Bahkan karena diikat oleh kasih sayang, dalam adat Batak , namardongan tubu dapat selalu memanggil nama, khususnya kepada tingkat
di bawahnya.
3.
Elek Marboru
Boru adalah kelompok orang dari saudara perempuan. Dan pihak marga suaminya
atau keluarga perempuan. Dalam kehidupan sehari-hari sering didengar istilah elek marboru yang artinya agar saling
mengasihi supaya mendapat berkat. Istilah boru
dalam adat batak tidak memandang status, jabatan, kekayaan oleh sebab itu
mungkin saja seorang pejabat harus sibuk dalam suatu pesta adat karena saat itu
dia sebagai boru.
Pandangan dan sikap terhadap anak boru juga merupakan hal yang penting
di dalam kehidupan sosial kemasyarakatan. Anak
Boru dianggap pihak yang selalu berperan di dalam keberlangsungan berbagai
pekerjaan. Tanpa kehadiran anak boru, sebuah upacara tidak akan dapat
dilaksanakan. Walaupun demikian, anak
boru merupakan pihak yang harus
diberi perlindungan, perhatian dan dijaga perasaannya oleh hula-hula.
D. Kesimpulan
Hingga saat ini, sikap dan perilaku sosial
semacam ini tidak hanya berlaku bagi orang Batak Toba yang tinggal di pedesaan,
tetapi juga berlaku bagi mereka yang telah tinggal di perkotaan. Dengan kata
lain, sangat penting bagi seorang Batak Toba untuk memahami dan mengetahui
garis keturunan yang tercermin dalam berbagai hubungan marga. Hal ini penting
tidak hanya untuk posisi sosial dari masing-masing pihak yang berkenalan,
tetapi juga untuk mengetahui asal-usul mereka masing masing
Dalihan Na Tolu
bukanlah kasta karena setiap orang Batak memiliki ketiga posisi tersebut: ada
saatnya menjadi Hula hula/Tondong,
ada saatnya menempati posisi Dongan
Tubu/Sanina dan ada saatnya menjadi Boru.
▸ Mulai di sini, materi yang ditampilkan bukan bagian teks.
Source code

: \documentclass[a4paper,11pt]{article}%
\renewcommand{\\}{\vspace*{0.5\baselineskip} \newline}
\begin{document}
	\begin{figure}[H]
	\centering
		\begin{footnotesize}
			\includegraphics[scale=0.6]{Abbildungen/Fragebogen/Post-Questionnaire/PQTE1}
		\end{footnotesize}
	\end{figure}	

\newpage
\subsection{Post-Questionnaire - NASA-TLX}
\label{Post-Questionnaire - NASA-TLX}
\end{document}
Dengan Dalihan Na Tolu, adat Batak tidak memandang posisi
seseorang berdasarkan pangkat, harta atau status seseorang. Dalam sebuah acara
adat, seorang Gubernur harus siap bekerja mencuci piring atau memasak untuk
melayani keluarga pihak istri yang kebetulan seorang Camat. Itulah realitas
kehidupan orang Batak yang sesungguhnya. Lebih tepat dikatakan bahwa Dalihan Na Tolu merupakan SISTEM
DEMOKRASI Orang Batak karena sesungguhnya mengandung nilai nilai yang
universal. Menghargai budaya bukan berarti kita meninggalkan modernisasi,
karena budaya sudah menjadi ciri khas bangsa kita.